Kenneth Hays, the architectural historian for the Directorate of Public Works at U.S. Army Garrison-Hawaii, has been working for the garrison since 2002. He helps manage historic buildings and renovations. For years, people have been telling him about supernatural occurrences.

“They always seem to pop up during renovations,” he said.

SCHOFIELD BARRACKS — This African Tulip tree was cut down to make way for a new building. Workers claimed that as they were cutting the tree, three spirits leaped out of the tree, and took refuge in a banyan tree nearby. (Courtesy of Kenneth Hays, Directorate of Public Works)

Two years ago, workers were building a new clinic for Wounded Warriors in transition near U.S. Army Health Clinic-Schofield Barracks and needed to cut down an African tulip tree. As they cut the tree in broad daylight, they said three spirits jumped out of the tree, Hays said. The three spirits wandered for a short time and jumped into a nearby banyan tree.

“(The workers) were all quite energetic about what had happened,” Hays said. “They were very anxious to tell me as soon as I arrived.”

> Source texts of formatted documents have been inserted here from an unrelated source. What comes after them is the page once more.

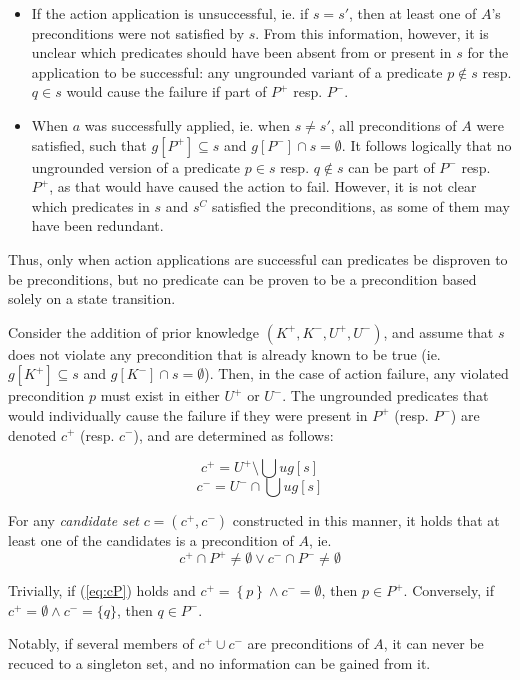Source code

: \documentclass[../Master.tex]{subfiles}
\begin{document}
\begin{itemize}
    \item If the action
    application is unsuccessful, ie. if $s=s'$, then at least one of $A$'s
    preconditions were not satisfied by $s$. From this information, however, it
    is unclear which predicates should have been absent from or present in $s$
    for the application to be successful: any ungrounded variant of a predicate
    $p\notin s$ resp. $q\in s$ would cause the failure if part of $P^{+}$ resp.
    $P^{-}$.

    \item When $a$ was successfully applied, ie. when $s\neq s'$, all
    preconditions of $A$ were satisfied, such that $g\left[P^{+}\right]\subseteq
    s$ and $g\left[P^{-}\right]\cap s=\emptyset$. It follows logically that no
    ungrounded version of a predicate $p\in s$ resp. $q\notin s$ can be part of
    $P^{-}$ resp. $P^{+}$, as that would have caused the action to fail.
    However, it is not clear which predicates in $s$ and $s^{C}$ satisfied the
    preconditions, as some of them may have been redundant.
\end{itemize}
Thus,     only when action applications are successful can predicates be
disproven to     be preconditions, but no predicate can be proven to be a
precondition based     solely on a state transition.

Consider the addition of prior knowledge $\left(K^{+},K^{-},U^{+},U^{-}\right)$,
and assume that $s$ does not violate any precondition that is already known to
be true (ie. $g\left[K^{+}\right]\subseteq s$ and $g\left[K^{-}\right]\cap
s=\emptyset$). Then, in the case of action failure, any violated precondition
$p$ must exist in either $U^{+}$ or $U^{-}$. The ungrounded predicates that
would individually cause the failure if they were present in $P^{+}$ (resp.
$P^{-}$) are denoted $c^{+}$ (resp. $c^{-}$), and are determined as follows:

\[ c^{+}=U^{+}\setminus\bigcup ug\left[s\right] \] \[ c^{-}=U^{-}\cap\bigcup
ug\left[s\right] \]

For any \emph{candidate set} $c=\left(c^{+},c^{-}\right)$ constructed in this
manner, it holds that at least one of the candidates is a precondition of $A$,
ie. \begin{equation} c^{+}\cap P^{+}\neq\emptyset\lor c^{-}\cap
P^{-}\neq\emptyset\label{eq:cP} \end{equation}

\begin{cor} \label{candThe}Trivially, if (\ref{eq:cP}) holds and $c^{+}=\left\{
p\right\} \land c^{-}=\emptyset$, then $p\in P^{+}$. Conversely, if
$c^{+}=\emptyset\land c^{-}=\{q\}$, then $q\in P^{-}$. \end{cor} Notably, if
several members of $c^{+}\cup c^{-}$ are preconditions of $A$, it can never be
recuced to a singleton set, and no information can be gained from it.
\end{document}
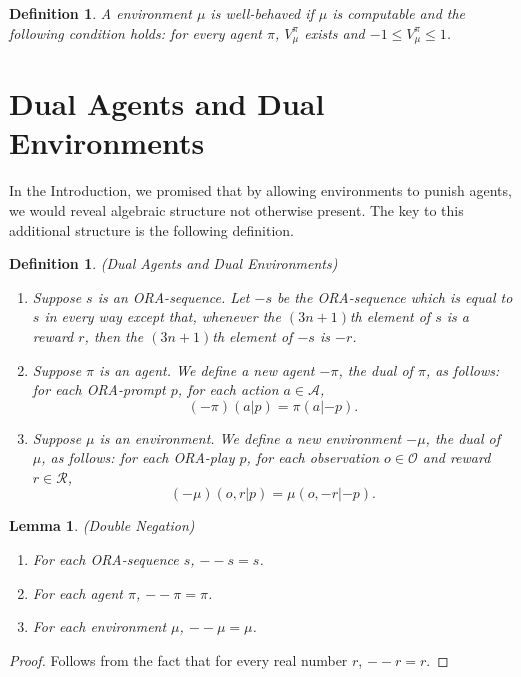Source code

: \documentclass{article}
\newtheorem{definition}[theorem]{Definition}
\newtheorem{lemma}[theorem]{Lemma}
\begin{document}
\begin{definition}
    A environment $\mu$ is \emph{well-behaved} if $\mu$ is computable and the following
    condition holds: for every agent $\pi$, $V^\pi_\mu$ exists and
    $-1\leq V^\pi_\mu\leq 1$.
\end{definition}

\section{Dual Agents and Dual Environments}
\label{dualsection}

In the Introduction, we promised that by allowing environments to punish agents,
we would reveal algebraic structure not otherwise present. The key to this additional
structure is the following definition.

\begin{definition}
(Dual Agents and Dual Environments)
\begin{enumerate}
    \item
    Suppose $s$ is an ORA-sequence. Let $-s$
    be the ORA-sequence which is equal to $s$ in every way except that,
    whenever the $(3n+1)$th element of $s$ is a reward $r$,
    then the $(3n+1)$th element of $-s$ is $-r$.
    \item
    Suppose $\pi$ is an agent.
    We define a new agent $-\pi$, the \emph{dual} of $\pi$,
    as follows:
    for each ORA-prompt $p$, for each action $a\in\mathcal A$,
    \[(-\pi)(a|p)=\pi(a|{-p}).\]
    \item
    Suppose $\mu$ is an environment.
    We define a new environment $-\mu$, the \emph{dual} of $\mu$,
    as follows:
    for each ORA-play $p$, for each observation $o\in\mathcal O$
    and reward $r\in\mathcal R$,
    \[(-\mu)(o,r|p)=\mu(o,-r|{-p}).\]
\end{enumerate}
\end{definition}

\begin{lemma}
\label{doublesubtractionlemma}
(Double Negation)
    \begin{enumerate}
        \item For each ORA-sequence $s$, $--s=s$.
        \item For each agent $\pi$, $--\pi=\pi$.
        \item For each environment $\mu$, $--\mu=\mu$.
    \end{enumerate}
\end{lemma}

\begin{proof}
    Follows from the fact that for every real number $r$, $--r=r$.
\end{proof}
\end{document}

These same workers also described to Hays a chain unwinding itself from a fence, resulting in a gate opening, as well as tools moving independently.
Hays added that the banyan tree into which the spirits allegedly hopped is scheduled for removal to make way for another clinic building later next year.

“I’m not sure what’s going to happen when they cut that tree down,” he said.

When U.S. Army Corps of Engineers and Nan Inc. renovated two buildings in D Quad at Schofield Barracks, earlier this year, workers said they were also followed by shadows, and rooms became cold as ice, Hays said.

WHEELER ARMY AIRFIELD — Doors have allegedly opened and shut on their own in Bldg. 106, here. (U.S. Army photo by Kristen Wong, Oahu Publications)

Busy at WAAF
People have experienced strange activity in office buildings on Wheeler Army Airfield. In Bldg. 106, Hays said, people witnessed doors opening and shutting on their own. He said one worker in the building was so irritated by the phenomenon that he actually removed his door from its hinges.

“When the sun goes down, we don’t stick around,” said Jo Shimada, a management assistant with U.S. Army Garrison-Hawaii, who once worked in Bldg. 106.

Shimada said once when she was in the women’s restroom in the building, she felt like someone was standing behind her. However, when she looked in the mirror, there was no one with her. Instead, there was what seemed to be a cloud in the mirror.

Morgan Moore, training officer at the Installation Operations Center in Bldg. 106, once saw the copier printing blank pages by itself at 2 a.m. He was once notified by patrolling military police that a supply closet was open, though the access door was locked, and locked it up again. Two hours later, the door was reported open again. Moore’s wife, who is a spiritual healer and medium, has seen a Korean man, children and nurses in Bldg. 106.

Eventually, the activity prompted a request for a kahu to bless the building. Moore said lei that the kahu brought for the blessing are with the building today.

In Bldg. 105, those who stay late at work have heard footsteps and whispering.

Though Hays said hauntings allegedly seem to occur during renovations, one story in particular was the opposite.

Hays described a Soldier known as Andrew, who was said to have been killed during the Dec. 7, 1941, attack of WAAF by the Japanese. Andrew’s spirit was known to haunt Bldg. 108 on WAAF, and Hays said there was a picture of him in Bldg. 108 but when the building was renovated, the sightings stopped and the picture was lost.

Families living on post while stationed in Hawaii have also described experiences. Hays said families living in four or five houses on Lyman Road near the post cemetery have had kitchen cabinet doors opening and closing on their own.

Military families submit stories anonymously toarmywife101.com about their paranormal experiences during October. One person posted that when they lived in old housing in 2008 at Schofield Barracks, there was whispering and “a man with no legs.” Another post mentioned the ghost of a World War II-era Soldier who told the author to “get out.”

Other stories can be found while researching on the web. Whether you’re making a permanent change of station, starting a new job on one of the posts, or just visiting, what might you see?